Paradise lost: Hawaii's scandalous Thalia Massie trial

She was not a party girl. And her husband made the mistake of trying to turn her into one. So I guess you could say that she got her own back.

The Thalia Massie affair, and the subsequent trials, were as scandalous in 1930s America as the kidnapping of Lindbergh’s son. A heady cocktail of rape, racism, lynching, and quasi-judicial pardoning – it all seems still very much of our era. And the fact that it all happened in Hawaii bestows on these unforgotten events the aura of a paradise lost.

“Something terrible has happened,” as Thalia Massie said; in fact, several kinds of something, but it has never been harder to separate the signal from the noise.

What we know for sure is on the night of 12 September 1931, Thalia Massie did not want to go and hang out at the raucous Ala Wai Inn in Honolulu with her husband and his crew. Lieutenant Thomas Hedges Massie, a submariner in the US Navy based in Pearl Harbour, was not to be easily put off' he twisted her arm and she went – albeit with a bad grace, and determined not to enjoy herself. Which she didn’t.

If he had just let her be at their bungalow on Kahawai Street, none of this would have happened. All human misfortune stems from our inability to remain at rest in a room, as Pascal pointed out, or – he might have added – other people’s inability to let us remain at rest. It seems as if we would rather see good people die than tolerate a party pooper. She had recently started taking classes at the University of Hawaii, but this night would see the end of her intellectual aspirations.

The scene at the Ala Wai Inn is also clear. Lieutenant Massie is downstairs, carousing with his Navy buddies. Thalia Massie is upstairs: sulking, stewing, steaming. She may well be wondering why in heaven’s name she got married at the age of 16 – she is now aged 20 – to her diminutive would-be action hero husband.

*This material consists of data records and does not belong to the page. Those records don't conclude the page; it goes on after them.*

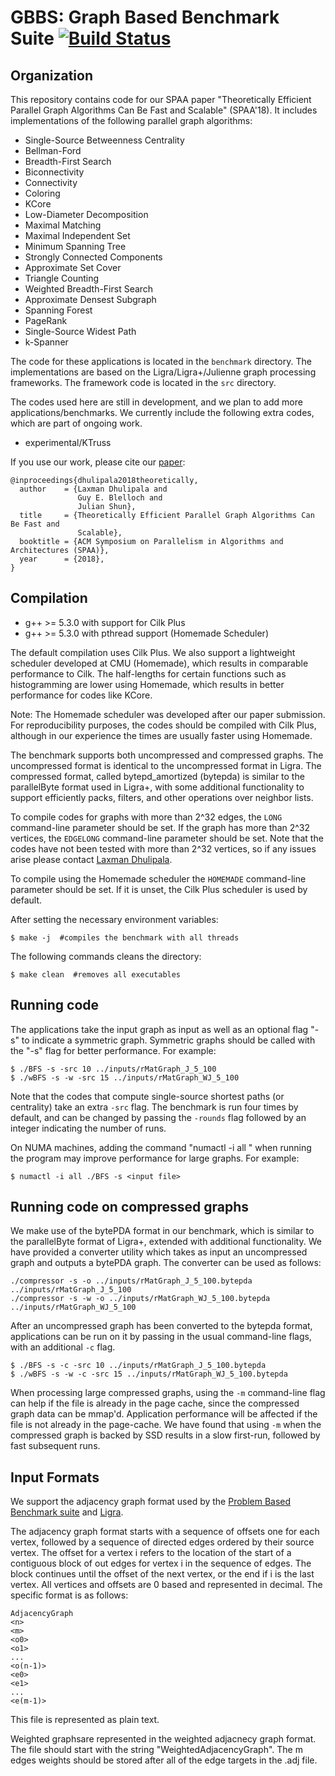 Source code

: # GBBS: Graph Based Benchmark Suite [![Build Status](https://travis-ci.com/ldhulipala/gbbs.svg?branch=master)](https://travis-ci.com/ldhulipala/gbbs)

Organization
--------

This repository contains code for our SPAA paper "Theoretically Efficient
Parallel Graph Algorithms Can Be Fast and Scalable" (SPAA'18). It includes
implementations of the following parallel graph algorithms:

* Single-Source Betweenness Centrality
* Bellman-Ford
* Breadth-First Search
* Biconnectivity
* Connectivity
* Coloring
* KCore
* Low-Diameter Decomposition
* Maximal Matching
* Maximal Independent Set
* Minimum Spanning Tree
* Strongly Connected Components
* Approximate Set Cover
* Triangle Counting
* Weighted Breadth-First Search
* Approximate Densest Subgraph
* Spanning Forest
* PageRank
* Single-Source Widest Path
* k-Spanner 

The code for these applications is located in the `benchmark` directory. The
implementations are based on the Ligra/Ligra+/Julienne graph processing
frameworks. The framework code is located in the `src` directory.

The codes used here are still in development, and we plan to add more
applications/benchmarks. We currently include the following extra codes,
which are part of ongoing work.

* experimental/KTruss

If you use our work, please cite our [paper](https://arxiv.org/abs/1805.05208):

```
@inproceedings{dhulipala2018theoretically,
  author    = {Laxman Dhulipala and
               Guy E. Blelloch and
               Julian Shun},
  title     = {Theoretically Efficient Parallel Graph Algorithms Can Be Fast and
               Scalable},
  booktitle = {ACM Symposium on Parallelism in Algorithms and Architectures (SPAA)},
  year      = {2018},
}
```

Compilation
--------

* g++ &gt;= 5.3.0 with support for Cilk Plus
* g++ &gt;= 5.3.0 with pthread support (Homemade Scheduler)

The default compilation uses Cilk Plus. We also support a lightweight scheduler
developed at CMU (Homemade), which results in comparable performance to Cilk.
The half-lengths for certain functions such as histogramming are lower using
Homemade, which results in better performance for codes like KCore.

Note: The Homemade scheduler was developed after our paper submission. For
reproducibility purposes, the codes should be compiled with Cilk Plus, although
in our experience the times are usually faster using Homemade.

The benchmark supports both uncompressed and compressed graphs. The uncompressed
format is identical to the uncompressed format in Ligra. The compressed format,
called bytepd_amortized (bytepda) is similar to the parallelByte format used in
Ligra+, with some additional functionality to support efficiently packs,
filters, and other operations over neighbor lists.

To compile codes for graphs with more than 2^32 edges, the `LONG` command-line
parameter should be set. If the graph has more than 2^32 vertices, the
`EDGELONG` command-line parameter should be set. Note that the codes have not
been tested with more than 2^32 vertices, so if any issues arise please contact
[Laxman Dhulipala](mailto:ldhulipa@cs.cmu.edu).

To compile using the Homemade scheduler the `HOMEMADE` command-line parameter
should be set. If it is unset, the Cilk Plus scheduler is used by default.

After setting the necessary environment variables:
```
$ make -j  #compiles the benchmark with all threads
```

The following commands cleans the directory:
```
$ make clean  #removes all executables
```

Running code
-------
The applications take the input graph as input as well as an optional
flag "-s" to indicate a symmetric graph.  Symmetric graphs should be
called with the "-s" flag for better performance. For example:

```
$ ./BFS -s -src 10 ../inputs/rMatGraph_J_5_100
$ ./wBFS -s -w -src 15 ../inputs/rMatGraph_WJ_5_100
```

Note that the codes that compute single-source shortest paths (or centrality)
take an extra `-src` flag. The benchmark is run four times by default, and can
be changed by passing the `-rounds` flag followed by an integer indicating the
number of runs.

On NUMA machines, adding the command "numactl -i all " when running
the program may improve performance for large graphs. For example:

```
$ numactl -i all ./BFS -s <input file>
```

Running code on compressed graphs
-----------

We make use of the bytePDA format in our benchmark, which is similar to the
parallelByte format of Ligra+, extended with additional functionality. We have
provided a converter utility which takes as input an uncompressed graph and
outputs a bytePDA graph. The converter can be used as follows:

```
./compressor -s -o ../inputs/rMatGraph_J_5_100.bytepda ../inputs/rMatGraph_J_5_100
./compressor -s -w -o ../inputs/rMatGraph_WJ_5_100.bytepda ../inputs/rMatGraph_WJ_5_100
```

After an uncompressed graph has been converted to the bytepda format,
applications can be run on it by passing in the usual command-line flags, with
an additional `-c` flag.

```
$ ./BFS -s -c -src 10 ../inputs/rMatGraph_J_5_100.bytepda
$ ./wBFS -s -w -c -src 15 ../inputs/rMatGraph_WJ_5_100.bytepda
```

When processing large compressed graphs, using the `-m` command-line flag can
help if the file is already in the page cache, since the compressed graph data
can be mmap'd. Application performance will be affected if the file is not
already in the page-cache. We have found that using `-m` when the compressed
graph is backed by SSD results in a slow first-run, followed by fast subsequent
runs.


Input Formats
-----------
We support the adjacency graph format used by the [Problem Based Benchmark
suite](http://www.cs.cmu.edu/~pbbs/benchmarks/graphIO.html)
and [Ligra](https://github.com/jshun/ligra).

The adjacency graph format starts with a sequence of offsets one for each
vertex, followed by a sequence of directed edges ordered by their source vertex.
The offset for a vertex i refers to the location of the start of a contiguous
block of out edges for vertex i in the sequence of edges. The block continues
until the offset of the next vertex, or the end if i is the last vertex. All
vertices and offsets are 0 based and represented in decimal. The specific format
is as follows:

```
AdjacencyGraph
<n>
<m>
<o0>
<o1>
...
<o(n-1)>
<e0>
<e1>
...
<e(m-1)>
```

This file is represented as plain text.

Weighted graphsare represented in the weighted adjacnecy graph format. The file
should start with the string "WeightedAdjacencyGraph". The m edges weights
should be stored after all of the edge targets in the .adj file.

They were clearly not suited. She was all about thinking or being; he was all about doing, or over-doing. One other incident stands out in my mind, involving a Lieutenant Ralph Stogsdall, popularly known as “Moose”. For one thing, he was a big guy: several inches over six feet tall, with broad shoulders to match. He towered over Lieutenant Massie, for example. But he was upstairs, towering over Thalia.

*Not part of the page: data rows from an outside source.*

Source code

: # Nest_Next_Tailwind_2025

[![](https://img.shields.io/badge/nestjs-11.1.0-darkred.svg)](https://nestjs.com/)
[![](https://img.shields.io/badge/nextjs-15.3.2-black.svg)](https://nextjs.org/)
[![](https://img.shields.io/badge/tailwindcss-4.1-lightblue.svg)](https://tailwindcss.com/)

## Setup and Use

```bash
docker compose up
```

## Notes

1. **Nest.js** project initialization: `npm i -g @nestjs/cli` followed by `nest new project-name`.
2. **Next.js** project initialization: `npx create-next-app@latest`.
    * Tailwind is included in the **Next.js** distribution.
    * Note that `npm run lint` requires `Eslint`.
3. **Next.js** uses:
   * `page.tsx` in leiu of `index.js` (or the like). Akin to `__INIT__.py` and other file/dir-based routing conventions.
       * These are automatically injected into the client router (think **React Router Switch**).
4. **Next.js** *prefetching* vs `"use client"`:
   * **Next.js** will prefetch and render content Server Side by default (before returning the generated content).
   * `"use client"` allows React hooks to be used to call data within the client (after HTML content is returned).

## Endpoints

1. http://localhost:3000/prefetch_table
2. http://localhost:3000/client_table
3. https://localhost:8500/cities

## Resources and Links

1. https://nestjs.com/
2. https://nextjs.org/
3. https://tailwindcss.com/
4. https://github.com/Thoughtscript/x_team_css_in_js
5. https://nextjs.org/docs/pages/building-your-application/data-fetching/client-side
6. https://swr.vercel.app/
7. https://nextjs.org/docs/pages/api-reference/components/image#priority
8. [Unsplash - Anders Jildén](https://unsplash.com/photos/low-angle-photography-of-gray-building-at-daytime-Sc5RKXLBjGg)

Perhaps he thought she needed a big guy. He must have made a pass at her, because she was suddenly slapping him around the face and saying to anyone who would listen that he was “no gentleman”. 

Sometime before midnight, Thalia Massie leaves the Ala Wai Inn. Alone. She is sick of her husband and the whole US Navy, and stomps off into the night. An hour later, she is picked up by the kindly Eustace Bellinger, stumbling along the side of the road, in a state of “disarray”. She says she has been beaten up by “Hawaiians” and dumped, and asks to be taken back to her house.

When her husband finally returns, she tells him she was not only beaten but raped too – repeatedly, in the area known as Ala Moana, by a group of Hawaiian men. She doesn’t know what they looked like: it was too dark, and no, she didn’t know the number plate of their car either.

The police pick up a carload of likely lads: Hawaiian and Asian. Some of them have criminal records already. One of them, Joe Kahahawai, a local boxer of some eminence, had on the same night punched a local woman in what appears to have been a fit of road rage. They are arrested, held in detention, and paraded before Thalia Massie.

Fairly soon, she is convinced that they had done it and also remembers the number plate, which happened to coincide with the number plate of the car belonging to said Hawaiians – that had just been mentioned to her.